My canopy expanded and untwisted itself, and then I saw them. The risers were all twisted.
Shit! Shit! Shit! This isn’t good! My risers!
I’d say my stomach dropped, but I was dropping with it.
The parachute canopy comes to two connection points, one on each shoulder, and these are the risers. Sometimes they can twist around on each other and make it really difficult to steer, and sometimes the tangled risers can make a descent deadly.
What I saw above me looked like a hammock twisted in on itself. Instead of the lines being open in an umbrella fashion, they were wound tight. The black hats had warned us that this could happen, and for a brief moment my heart thudded rapidly in my chest and I could feel the tinges of panic. Oh no! What is going to happen?
I kept my cool and remembered my training. The black hats had drilled us on how to identify many potential problems while parachuting and how to take rapid, lifesaving action. To deal with this situation, they had taught us to “work it.” You do this by pulling apart the risers near your neck and bicycle kicking.
As soon as I identified the problem, I did just that. I grabbed the risers as high as I could. They had twisted almost completely down the length of the lines, to near my neck. I started bicycle kicking for my life. At the same time, I pulled down and out. Slowly, I began to unwind. Once that started happening, I felt relief. I worked the problem almost until I hit the ground. The world revolved as I spun in circles under the canopy. The risers straightened out and I was able to line up for a landing.
The situation turned out okay, but at the time I wasn’t so sure about my predicament. My training made all the difference, but, I’ll admit, that moment of realization came as a surprise. As much as they taught us, I wasn’t ready for it. But I worked the problem, and the next thing I knew, the ground was coming quick. I could hear the black hats below.
“Feet and knees together, Airborne!” they bellowed at us from the ground. This was a phrase they yelled frequently, and for good reason, as I would learn later in free fall school.

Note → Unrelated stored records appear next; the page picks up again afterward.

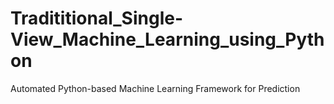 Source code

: # Tradititional_Single-View_Machine_Learning_using_Python
Automated Python-based Machine Learning Framework for Prediction
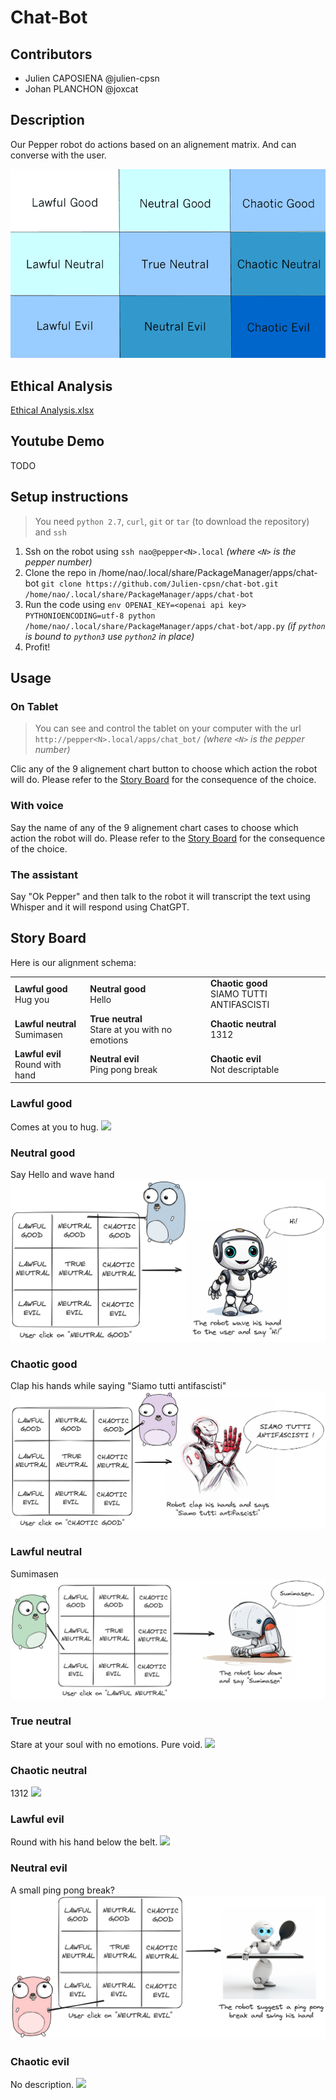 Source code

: # Chat-Bot

## Contributors

- Julien CAPOSIENA @julien-cpsn
- Johan PLANCHON @joxcat

## Description

Our Pepper robot do actions based on an alignement matrix. And can converse with the user.

![Main character alignment](images/main_character_alignment.png)

## Ethical Analysis
[Ethical Analysis.xlsx](./Analyse_ethique.xlsx)

## Youtube Demo
TODO

## Setup instructions
> You need `python 2.7`, `curl`, `git` or `tar` (to download the repository) and `ssh` 

1. Ssh on the robot using `ssh nao@pepper<N>.local` *(where `<N>` is the pepper number)*
1. Clone the repo in /home/nao/.local/share/PackageManager/apps/chat-bot `git clone https://github.com/Julien-cpsn/chat-bot.git /home/nao/.local/share/PackageManager/apps/chat-bot`
2. Run the code using `env OPENAI_KEY=<openai api key> PYTHONIOENCODING=utf-8 python /home/nao/.local/share/PackageManager/apps/chat-bot/app.py` *(if `python` is bound to `python3` use `python2` in place)*
3. Profit!

## Usage
### On Tablet
> You can see and control the tablet on your computer with the url `http://pepper<N>.local/apps/chat_bot/` *(where `<N>` is the pepper number)*

Clic any of the 9 alignement chart button to choose which action the robot will do. Please refer to the [Story Board](#story-board) for the consequence of the choice.

### With voice
Say the name of any of the 9 alignement chart cases to choose which action the robot will do. Please refer to the [Story Board](#story-board) for the consequence of the choice.

### The assistant
Say "Ok Pepper" and then talk to the robot it will transcript the text using Whisper and it will respond using ChatGPT. 

## Story Board

Here is our alignment schema:

<table>
    <tr>
        <td>
            <b>Lawful good</b><br>
            Hug you
        </td>
        <td>
            <b>Neutral good</b><br>
            Hello
        </td>
        <td>
            <b>Chaotic good</b><br>
            SIAMO TUTTI ANTIFASCISTI
        </td>
    </tr>
    <tr>
        <td>
            <b>Lawful neutral</b><br>
            Sumimasen
        </td>
        <td>
            <b>True neutral</b><br>
            Stare at you with no emotions
        </td>
        <td>
            <b>Chaotic neutral</b><br>
            1312
        </td>
    </tr>
    <tr>
        <td>
            <b>Lawful evil</b><br>
            Round with hand
        </td>
        <td>
            <b>Neutral evil</b><br>
            Ping pong break
        </td>
        <td>
            <b>Chaotic evil</b><br>
            Not descriptable
        </td>
    </tr>
</table>

### Lawful good

Comes at you to hug.
![](images/lawful-good.png)

### Neutral good

Say Hello and wave hand
![](images/neutral-good.png)

### Chaotic good

Clap his hands while saying "Siamo tutti antifascisti"
![](./images/chaotic-good.png)

### Lawful neutral

Sumimasen
![](images/lawful-neutral.png)

### True neutral

Stare at your soul with no emotions. Pure void.
![](images/true-neutral.png)

### Chaotic neutral

1312
![](images/chaotic-neutral.png)

### Lawful evil

Round with his hand below the belt.
![](images/lawful-evil.png)

### Neutral evil

A small ping pong break?
![](images/neutral-evil.png)

### Chaotic evil

No description.
![](images/chaotic-evil.png)


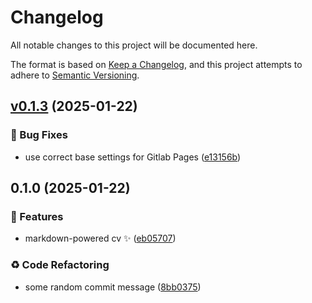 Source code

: # Changelog

All notable changes to this project will be documented here.

The format is based on [Keep a Changelog](https://keepachangelog.com/en/1.0.0/), and this project attempts to adhere to [Semantic Versioning](https://semver.org/spec/v2.0.0.html).

## [v0.1.3](https://github.com/engineervix/92896fb6b93ab641ab44c45b/compare/v0.1.2...v0.1.3) (2025-01-22)


### 🐛 Bug Fixes

* use correct base settings for Gitlab Pages ([e13156b](https://github.com/engineervix/92896fb6b93ab641ab44c45b/commit/e13156b5625ed0851fba219a3a832920edd15667))

## 0.1.0 (2025-01-22)


### 🚀 Features

* markdown-powered cv ✨ ([eb05707](https://github.com/engineervix/92896fb6b93ab641ab44c45b/commit/eb0570775d23152f7bf906baf65a4eae6449d4e9))


### ♻️ Code Refactoring

* some random commit message ([8bb0375](https://github.com/engineervix/92896fb6b93ab641ab44c45b/commit/8bb0375c519f7a3bd5633491a8e9b50cad89f485))
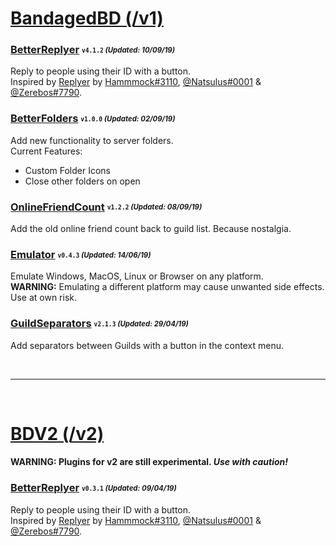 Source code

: # [BandagedBD (/v1)](/v1)

### [BetterReplyer](/v1/BetterReplyer.plugin.js) <sub><sup>`v4.1.2` *(Updated: 10/09/19)*</sup></sub>
Reply to people using their ID with a button.  
Inspired by [Replyer](https://github.com/cosmicsalad/Discord-Themes-and-Plugins/blob/master/plugins/replyer.plugin.js) by [Hammmock#3110](https://github.com/cosmicsalad), [@Natsulus#0001](https://github.com/Delivator) & [@Zerebos#7790](https://github.com/rauenzi).

### [BetterFolders](/v1/BetterFolders.plugin.js) <sub><sup>`v1.0.0` *(Updated: 02/09/19)*</sup></sub>
Add new functionality to server folders.  
Current Features:
- Custom Folder Icons
- Close other folders on open

### [OnlineFriendCount](/v1/OnlineFriendCount.plugin.js) <sub><sup>`v1.2.2` *(Updated: 08/09/19)*</sup></sub>
Add the old online friend count back to guild list. Because nostalgia.

### [Emulator](/v1/Emulator.plugin.js) <sub><sup>`v0.4.3` *(Updated: 14/06/19)*</sup></sub>
Emulate Windows, MacOS, Linux or Browser on any platform.  
**WARNING:** Emulating a different platform may cause unwanted side effects. Use at own risk.

### [GuildSeparators](/v1/GuildSeparators.plugin.js) <sub><sup>`v2.1.3` *(Updated: 29/04/19)*</sup></sub>
Add separators between Guilds with a button in the context menu.

<br>

---

<br>

# [BDV2 (/v2)](/v2)
#### **WARNING:** Plugins for v2 are still experimental. *Use with caution!*

### [BetterReplyer](/v2/BetterReplyer) <sub><sup>`v0.3.1` *(Updated: 09/04/19)*</sup></sub>
Reply to people using their ID with a button.  
Inspired by [Replyer](https://github.com/cosmicsalad/Discord-Themes-and-Plugins/blob/master/plugins/replyer.plugin.js) by [Hammmock#3110](https://github.com/cosmicsalad), [@Natsulus#0001](https://github.com/Delivator) & [@Zerebos#7790](https://github.com/rauenzi).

The earth raced up to greet me. I held my feet and knees together and hit the dirt. Hard. This was tilled-up, rocky dirt. There was a road in the middle, and you didn’t want to hit that, but every now and then somebody would. I aimed for the soft dirt. You can steer these particular chutes a little, direct your descent somewhat, but it isn’t like steering a car. You don’t have a whole lot to work with. I managed to hit the plowed-up dirt of the field, but what I missed was enjoying the ride down. Too much of my time in the air had been consumed with the tangled risers.